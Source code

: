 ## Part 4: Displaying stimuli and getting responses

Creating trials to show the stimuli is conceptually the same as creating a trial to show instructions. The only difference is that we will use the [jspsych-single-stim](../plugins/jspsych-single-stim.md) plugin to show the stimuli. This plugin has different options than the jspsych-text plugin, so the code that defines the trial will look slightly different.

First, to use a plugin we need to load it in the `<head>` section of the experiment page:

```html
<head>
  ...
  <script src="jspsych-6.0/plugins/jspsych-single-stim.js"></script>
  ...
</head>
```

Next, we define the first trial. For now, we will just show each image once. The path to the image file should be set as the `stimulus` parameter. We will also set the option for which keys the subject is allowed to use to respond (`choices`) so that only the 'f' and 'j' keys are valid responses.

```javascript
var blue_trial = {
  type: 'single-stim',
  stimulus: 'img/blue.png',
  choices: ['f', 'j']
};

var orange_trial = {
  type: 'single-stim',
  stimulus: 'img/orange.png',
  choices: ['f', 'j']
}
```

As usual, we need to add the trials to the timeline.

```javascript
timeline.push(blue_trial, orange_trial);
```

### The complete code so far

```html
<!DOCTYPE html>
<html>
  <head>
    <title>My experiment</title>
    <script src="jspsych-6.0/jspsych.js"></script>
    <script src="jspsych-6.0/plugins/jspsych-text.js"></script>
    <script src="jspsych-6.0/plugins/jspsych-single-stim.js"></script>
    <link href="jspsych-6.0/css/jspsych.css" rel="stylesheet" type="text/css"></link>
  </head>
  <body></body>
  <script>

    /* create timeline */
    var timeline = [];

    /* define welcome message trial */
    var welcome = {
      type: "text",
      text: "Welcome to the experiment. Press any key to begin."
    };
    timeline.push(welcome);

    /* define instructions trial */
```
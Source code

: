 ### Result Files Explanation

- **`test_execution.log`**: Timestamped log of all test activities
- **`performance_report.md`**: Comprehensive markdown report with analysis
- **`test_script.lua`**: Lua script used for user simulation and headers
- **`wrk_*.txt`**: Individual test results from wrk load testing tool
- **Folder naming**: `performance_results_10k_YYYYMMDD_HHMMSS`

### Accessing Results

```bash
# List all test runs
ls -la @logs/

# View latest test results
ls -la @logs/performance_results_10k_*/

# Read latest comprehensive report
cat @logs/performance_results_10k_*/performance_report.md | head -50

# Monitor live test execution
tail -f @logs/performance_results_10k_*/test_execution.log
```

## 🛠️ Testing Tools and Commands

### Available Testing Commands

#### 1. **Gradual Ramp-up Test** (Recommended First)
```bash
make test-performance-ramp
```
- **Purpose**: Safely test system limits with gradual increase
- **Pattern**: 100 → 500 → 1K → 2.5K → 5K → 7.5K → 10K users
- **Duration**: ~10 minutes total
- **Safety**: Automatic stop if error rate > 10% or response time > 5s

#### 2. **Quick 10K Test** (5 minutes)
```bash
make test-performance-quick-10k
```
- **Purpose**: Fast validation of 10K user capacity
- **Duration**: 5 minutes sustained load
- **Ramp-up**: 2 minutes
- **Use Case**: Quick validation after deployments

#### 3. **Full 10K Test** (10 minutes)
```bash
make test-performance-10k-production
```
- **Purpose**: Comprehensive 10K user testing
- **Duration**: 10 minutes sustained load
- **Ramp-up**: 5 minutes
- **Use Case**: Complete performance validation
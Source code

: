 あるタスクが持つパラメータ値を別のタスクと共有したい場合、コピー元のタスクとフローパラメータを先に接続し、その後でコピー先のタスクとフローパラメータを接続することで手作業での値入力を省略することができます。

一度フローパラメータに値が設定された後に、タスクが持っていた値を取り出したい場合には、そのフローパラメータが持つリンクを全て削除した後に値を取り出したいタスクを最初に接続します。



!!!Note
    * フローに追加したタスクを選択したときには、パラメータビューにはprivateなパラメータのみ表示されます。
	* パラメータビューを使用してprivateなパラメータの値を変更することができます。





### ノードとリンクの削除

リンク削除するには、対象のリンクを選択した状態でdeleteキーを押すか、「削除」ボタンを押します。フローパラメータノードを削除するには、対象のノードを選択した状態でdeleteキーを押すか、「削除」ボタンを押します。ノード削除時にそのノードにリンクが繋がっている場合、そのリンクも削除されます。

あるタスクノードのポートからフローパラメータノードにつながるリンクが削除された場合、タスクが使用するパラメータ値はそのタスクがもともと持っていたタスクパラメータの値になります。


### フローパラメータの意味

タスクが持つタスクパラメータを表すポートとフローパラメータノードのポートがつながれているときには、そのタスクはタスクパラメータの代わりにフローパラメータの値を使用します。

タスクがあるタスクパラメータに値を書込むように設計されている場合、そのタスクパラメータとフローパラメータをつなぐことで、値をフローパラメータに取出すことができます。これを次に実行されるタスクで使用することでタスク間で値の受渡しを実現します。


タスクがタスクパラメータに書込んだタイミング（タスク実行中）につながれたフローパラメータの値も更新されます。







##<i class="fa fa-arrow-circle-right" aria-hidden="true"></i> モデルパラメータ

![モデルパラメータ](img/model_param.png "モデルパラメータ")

####################

* WORK ORDER: Nothing but a number should be given: the tally of lines in the listing that contain "load".

* COMPLETED EXERCISE: 4